# Introduction

In satellite data processing, filtering based on specific properties can be used for refining datasets to meet particular analysis requirements. Whether you're interested in filtering data by cloud cover, spatial extent, or temporal range, understanding how to apply these filters effectively within the `load_collection` process is crucial.

This notebook demonstrates examples of applying property filtering using the OpenEO API. By leveraging property filters, you can fine-tune the data you work with, ensuring that only the most relevant datasets are used in your analysis.

# Objective

The objective of this tutorial is to show how to apply property filtering in the `load_collection` process using the OpenEO API. We will cover various property filters, including numerical ranges and conditional statements, allowing for precise control over the data retrieval process.

In this notebook, you will explore the following concepts:

1. **Understanding Property Filters**: Learn about the different properties available for filtering satellite data, such as cloud cover, spatial extent, and temporal range.
2. **Applying Simple Filters**: Use basic filtering techniques to narrow down datasets based on specific property criteria.
3. **Combining Filters for Complex Queries**: Combine multiple filters to create complex queries that refine datasets based on a combination of conditions.

# Let's Begin

We'll start by importing the necessary Python modules and establishing a connection to the OpenEO backend. Then, we'll proceed with applying property filters to fetch and analyze the relevant satellite imagery data.

 

In [1]:
import openeo
from config import user,passwd,eo_service_url
from demo_regions import s2
from demo_helpers import load_netcdf_as_xarray
# We define a dummy area over sweden that will return approximately 10 by 10 pixels
small_area_like_10_by_10_pixels = {
                                                "west": 15.8600, 
                                                "east": 15.8618, 
                                                "south": 59.1800, 
                                                "north": 59.1809
                                 }

In [2]:
conn = openeo.connect(eo_service_url)
conn.authenticate_basic(username= user, password=passwd)

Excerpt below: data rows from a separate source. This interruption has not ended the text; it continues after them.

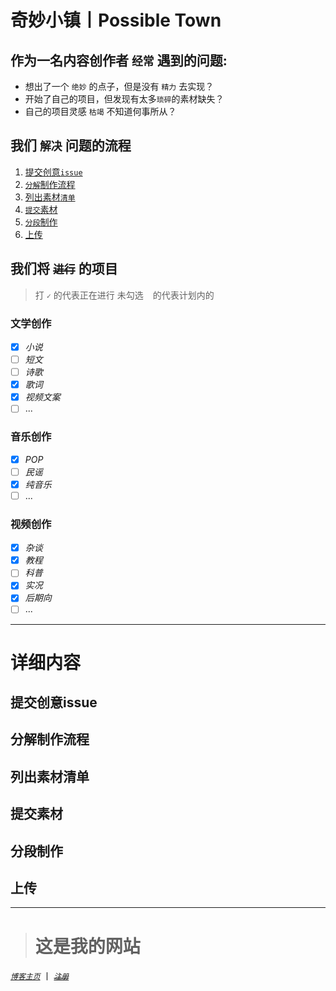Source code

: # 奇妙小镇丨Possible Town
## 作为一名内容创作者 `经常` 遇到的问题:   
* 想出了一个 `绝妙` 的点子，但是没有 `精力` 去实现？   
* 开始了自己的项目，但发现有太多`琐碎`的素材缺失？
* 自己的项目灵感 `枯竭` 不知道何事所从？
## 我们 `解决` 问题的流程
1. [提交创意`issue`](#提交创意issue)
2. [`分解`制作流程](#分解制作流程)
3. [列出素材`清单`](#列出素材清单)
4. [`提交`素材](#提交素材)
5. [`分段`制作](#分段制作)
6. [上传](#上传)  
## 我们将 ~~`进行`~~ 的项目 
> 打 `✓` 的代表正在进行 未勾选 ` ` 的代表计划内的
### 文学创作
- [x] *小说*   
- [ ] *短文*
- [ ] *诗歌*
- [x] *歌词*
- [x] *视频文案*
- [ ] ...
### 音乐创作  
- [x] *POP*  
- [ ] *民谣*  
- [x] *纯音乐*
- [ ]  ...
### 视频创作
- [x] *杂谈*  
- [x] _教程_  
- [ ] _科普_  
- [x] _实况_  
- [x] _后期向_
- [ ]  ...

***

# 详细内容
## 提交创意issue
## 分解制作流程
## 列出素材清单
## 提交素材
## 分段制作
## 上传

***

> # 这是我的网站  
[_`博客主页`_](https://phantomking.top) 丨 
[~~_`注册`_~~](https://phantomking.top/wp-admin)  

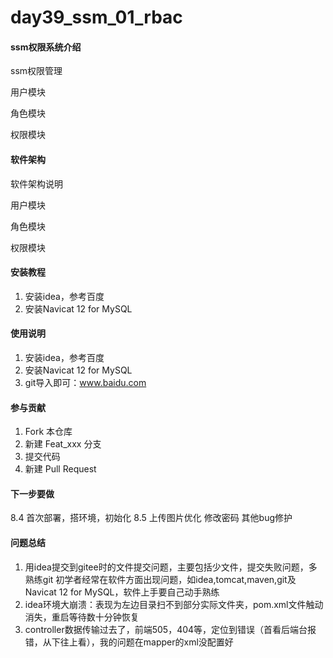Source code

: # day39_ssm_01_rbac

#### ssm权限系统介绍
ssm权限管理

用户模块

角色模块

权限模块

#### 软件架构
软件架构说明


用户模块

角色模块

权限模块


#### 安装教程

1.  安装idea，参考百度
2.  安装Navicat 12 for MySQL


#### 使用说明

1.  安装idea，参考百度
2.  安装Navicat 12 for MySQL
3.  git导入即可：www.baidu.com

#### 参与贡献

1.  Fork 本仓库
2.  新建 Feat_xxx 分支
3.  提交代码
4.  新建 Pull Request

#### 下一步要做
8.4
首次部署，搭环境，初始化
8.5
上传图片优化
修改密码
其他bug修护
#### 问题总结

1.  用idea提交到gitee时的文件提交问题，主要包括少文件，提交失败问题，多熟练git
初学者经常在软件方面出现问题，如idea,tomcat,maven,git及Navicat 12 for MySQL，软件上手要自己动手熟练
2.  idea环境大崩溃：表现为左边目录扫不到部分实际文件夹，pom.xml文件触动消失，重启等待数十分钟恢复
3.  controller数据传输过去了，前端505，404等，定位到错误（首看后端台报错，从下往上看），我的问题在mapper的xml没配置好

<Connection to 'https://openeo.digitalearth.se/' with BasicBearerAuth>

### Understanding Property Filtering in Satellite Data Processing

When working with satellite data, it's essential to understand that the data is divided both spatially and temporally. The data is segmented into **granules** (which may be, for example, 100km a side depending on the collection), each covering specific portions of the Earth's surface. Additionally, each granule is associated with specific acquisition times, as satellites capture data in discrete passes.

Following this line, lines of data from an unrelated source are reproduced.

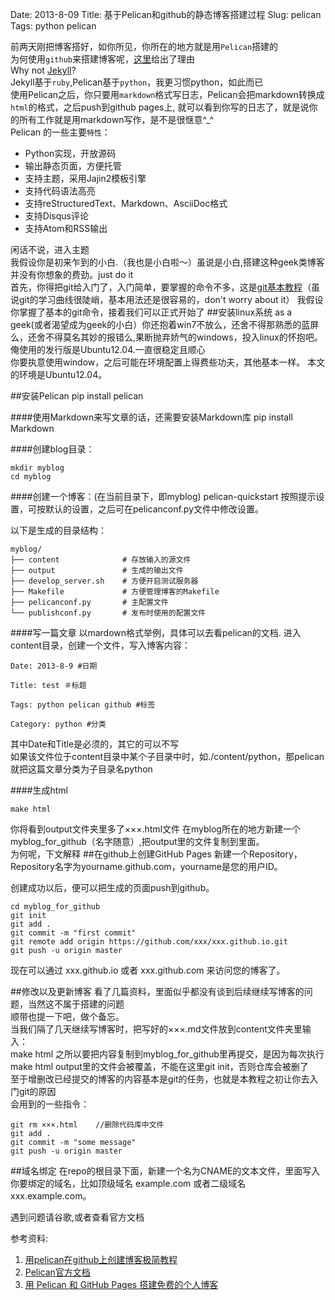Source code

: Date: 2013-8-09
Title: 基于Pelican和github的静态博客搭建过程
Slug: pelican
Tags:  python pelican 

前两天刚把博客搭好，如你所见，你所在的地方就是用`Pelican`搭建的    
为何使用`github`来搭建博客呢，[这里](#todo)给出了理由   
Why not [Jekyll](#todo)?    
Jekyll基于`ruby`,Pelican基于`python`，我更习惯python，如此而已   
使用Pelican之后，你只要用`markdown`格式写日志，Pelican会把markdown转换成`html`的格式，之后push到github pages上, 就可以看到你写的日志了，就是说你的所有工作就是用markdown写作，是不是很惬意^_^   
Pelican 的一些主要`特性`：

*  Python实现，开放源码
*  输出静态页面，方便托管
*  支持主题，采用Jajin2模板引擎
*  支持代码语法高亮
*  支持reStructuredText、Markdown、AsciiDoc格式
*  支持Disqus评论
*  支持Atom和RSS输出


闲话不说，进入主题   
我假设你是初来乍到的小白.（我也是小白啦～）虽说是小白,搭建这种geek类博客并没有你想象的费劲。just do it     
首先，你得把git给入门了，入门简单，要掌握的命令不多，这是[git基本教程](#todo)（虽说git的学习曲线很陡峭，基本用法还是很容易的，don't worry about it） 
我假设你掌握了基本的git命令，接着我们可以正式开始了 
##安装linux系统
as a geek(或者渴望成为geek的小白）你还抱着win7不放么，还舍不得那熟悉的蓝屏么，还舍不得莫名其妙的报错么,果断抛弃娇气的windows，投入linux的怀抱吧。俺使用的发行版是Ubuntu12.04.一直很稳定且顺心    
你要执意使用window，之后可能在环境配置上得费些功夫，其他基本一样。
本文的环境是Ubuntu12.04。

##安装Pelican
    pip install pelican
   
####使用Markdown来写文章的话，还需要安装Markdown库 
    pip install Markdown

####创建blog目录：

    mkdir myblog
    cd myblog

####创建一个博客：(在当前目录下，即myblog)
    pelican-quickstart
按照提示设置，可按默认的设置，之后可在pelicanconf.py文件中修改设置。

以下是生成的目录结构：

    myblog/     
    ├── content              # 存放输入的源文件  
    ├── output               # 生成的输出文件  
    ├── develop_server.sh    # 方便开启测试服务器    
    ├── Makefile             # 方便管理博客的Makefile  
    ├── pelicanconf.py       # 主配置文件    
    └── publishconf.py       # 发布时使用的配置文件   

####写一篇文章
以mardown格式举例，具体可以去看pelican的文档. 进入content目录，创建一个文件，写入博客内容：

    Date: 2013-8-9 #日期

    Title: test ＃标题

    Tags: python pelican github #标签

    Category: python #分类

其中Date和Title是必须的，其它的可以不写    
如果该文件位于content目录中某个子目录中时，如./content/python，那pelican就把这篇文章分类为子目录名python

####生成html

    make html
你将看到output文件夹里多了×××.html文件
在myblog所在的地方新建一个myblog_for_github（名字随意）,把output里的文件复制到里面。   
为何呢，下文解释
##在github上创建GitHub Pages
新建一个Repository，Repository名字为yourname.github.com，yourname是您的用户ID。

创建成功以后，便可以把生成的页面push到github。

    cd myblog_for_github
    git init
    git add .
    git commit -m "first commit"
    git remote add origin https://github.com/xxx/xxx.github.io.git
    git push -u origin master

现在可以通过 xxx.github.io 或者 xxx.github.com 来访问您的博客了。

##修改以及更新博客
看了几篇资料，里面似乎都没有谈到后续继续写博客的问题，当然这不属于搭建的问题  
顺带也提一下吧，做个备忘。   
当我们隔了几天继续写博客时，把写好的×××.md文件放到content文件夹里输入：  
    make html
之所以要把内容复制到myblog_for_github里再提交，是因为每次执行 
    make html
output里的文件会被覆盖，不能在这里git init，否则仓库会被删了   
至于增删改已经提交的博客的内容基本是git的任务，也就是本教程之初让你去入门git的原因    
会用到的一些指令：

    git rm ×××.html    //删除代码库中文件
    git add . 
    git commit -m "some message"
    git push -u origin master

##域名绑定
在repo的根目录下面，新建一个名为CNAME的文本文件，里面写入你要绑定的域名，比如顶级域名 example.com 或者二级域名 xxx.example.com。


遇到问题请谷歌,或者查看官方文档

参考资料:

1.  [用pelican在github上创建博客极简教程](#todo)
2.  [Pelican官方文档](http://readthedocs.org/docs/pelican/en/2.8/)
3.  [用 Pelican 和 GitHub Pages 搭建免费的个人博客](#todo)
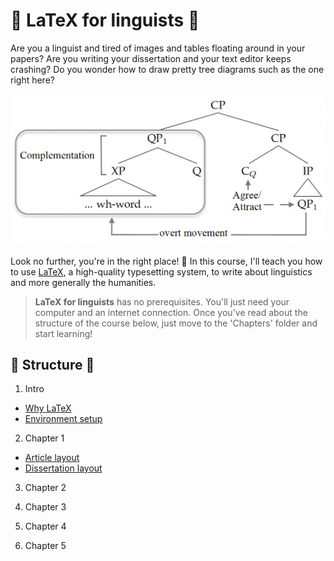# 👀 LaTeX for linguists 👀

Are you a linguist and tired of images and tables floating around in your papers? Are you writing your dissertation and your text editor keeps crashing? Do you wonder how to draw pretty tree diagrams such as the one right here?

![This is an image of a tree diagram](files/images/image1.png)

Look no further, you're in the right place! 🥳 In this course, I'll teach you how to use [LaTeX](https://www.latex-project.org/), a high-quality typesetting system, to write about linguistics and more generally the humanities.

> **LaTeX for linguists** has no prerequisites. You'll just need your computer and an internet connection. Once you've read about the structure of the course below, just move to the 'Chapters' folder and start learning!

## 🌳 Structure 🌳

1. Intro
- [Why LaTeX](https://github.com/CaterinaBi/LaTeX-for-linguists/blob/main/chapters/intro/Why%20LaTeX.ipynb)
- [Environment setup](https://github.com/CaterinaBi/LaTeX-for-linguists/blob/main/chapters/intro/Environment%20setup.mdx)
2. Chapter 1
- [Article layout](https://github.com/CaterinaBi/LaTeX-for-linguists/blob/main/chapters/chapter1/Article%20layout.mdx)
- [Dissertation layout](https://github.com/CaterinaBi/LaTeX-for-linguists/blob/main/chapters/chapter1/Dissertation%20layout.mdx)
3. Chapter 2

7. Chapter 3
8. Chapter 4
9. Chapter 5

For example, when analyzing an area in Sweden, your area of interest (AOI) may intersect multiple granules, each captured at different times and under varying conditions such as cloud cover. These granules have their own set of properties, including spatial attributes like `cloud_cover` and temporal attributes like `datetime`.

#### How Property and Temporal Filtering Works

When you specify a time range (e.g., "2020-07-01T00:00:00Z" to "2023-07-31T00:00:00Z"), OpenEO will consider only granules that overlap with your area of interest and fall within your specified temporal range.

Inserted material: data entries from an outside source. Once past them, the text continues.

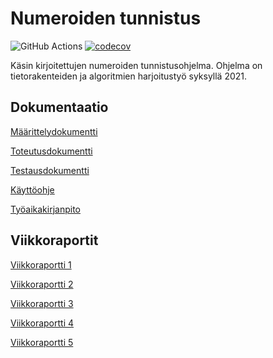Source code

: # Numeroiden tunnistus

![GitHub Actions](https://github.com/yuzamonkey/NumeroidenTunnistus/workflows/CI/badge.svg)
[![codecov](https://codecov.io/gh/yuzamonkey/NumeroidenTunnistus/branch/main/graph/badge.svg?token=4AKR5CQGZK)](https://codecov.io/gh/yuzamonkey/NumeroidenTunnistus)

Käsin kirjoitettujen numeroiden tunnistusohjelma. Ohjelma on tietorakenteiden ja algoritmien harjoitustyö syksyllä 2021.

## Dokumentaatio

[Määrittelydokumentti](./documentation/design.md)

[Toteutusdokumentti](./documentation/execution.md)

[Testausdokumentti](./documentation/testing.md)

[Käyttöohje](./documentation/manual.md)

[Työaikakirjanpito](./documentation/worklog.md)

## Viikkoraportit

[Viikkoraportti 1](./documentation/weekly1.md)

[Viikkoraportti 2](./documentation/weekly2.md)

[Viikkoraportti 3](./documentation/weekly3.md)

[Viikkoraportti 4](./documentation/weekly4.md)

[Viikkoraportti 5](./documentation/weekly5.md)
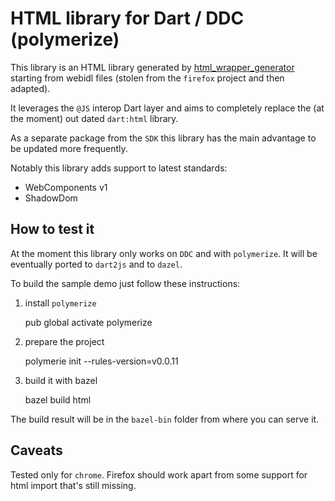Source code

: # HTML library for Dart / DDC (polymerize)

This library is an HTML library generated by [html_wrapper_generator](https://github.com/dam0vm3nt/html_wrapper_generator) 
starting from webidl files (stolen from the `firefox` project and then adapted).

It leverages the `@JS` interop Dart layer and aims to completely replace the (at the moment) out dated `dart:html` library.

As a separate package from the `SDK` this library has the main advantage to be updated more frequently.

Notably this library adds support to latest standards:
 
 - WebComponents v1
 - ShadowDom

## How to test it

At the moment this library only works on `DDC` and with `polymerize`. It will be eventually ported to `dart2js` and to `dazel`.

To build the sample demo just follow these instructions:

 1. install `polymerize`
  
    pub global activate polymerize

 2. prepare the project

    polymerie init --rules-version=v0.0.11

 3. build it with bazel

    bazel build html

The build result will be in the `bazel-bin` folder from where you can serve it.

## Caveats

Tested only for `chrome`. Firefox should work apart from some support for html import that's still missing.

After spatial and temporal filtering, OpenEO further evaluates each remaining granule against your property filters, such as `cloud_cover < 20%`. If, for example, your AOI intersects three granules within the time range, but only two meet the cloud cover criteria, only those two granules will be used in the data returned.

#### Example Scenario

Suppose you want to analyze vegetation in an area over the summer months from 2020 to 2023 with minimal cloud interference. You might set a temporal filter for June through August of each year and a cloud cover filter of less than 20%. OpenEO will:

1. **Select Granules**: Identify all granules that cover your AOI and were captured within your specified summer months.
2. **Apply Cloud Cover Filter**: Further filter these granules to include only those with less than 20% cloud cover.
3. **Stitch Data**: Combine the relevant parts of granules that match both the time and spatial criteria to "cover" the area of interest with data.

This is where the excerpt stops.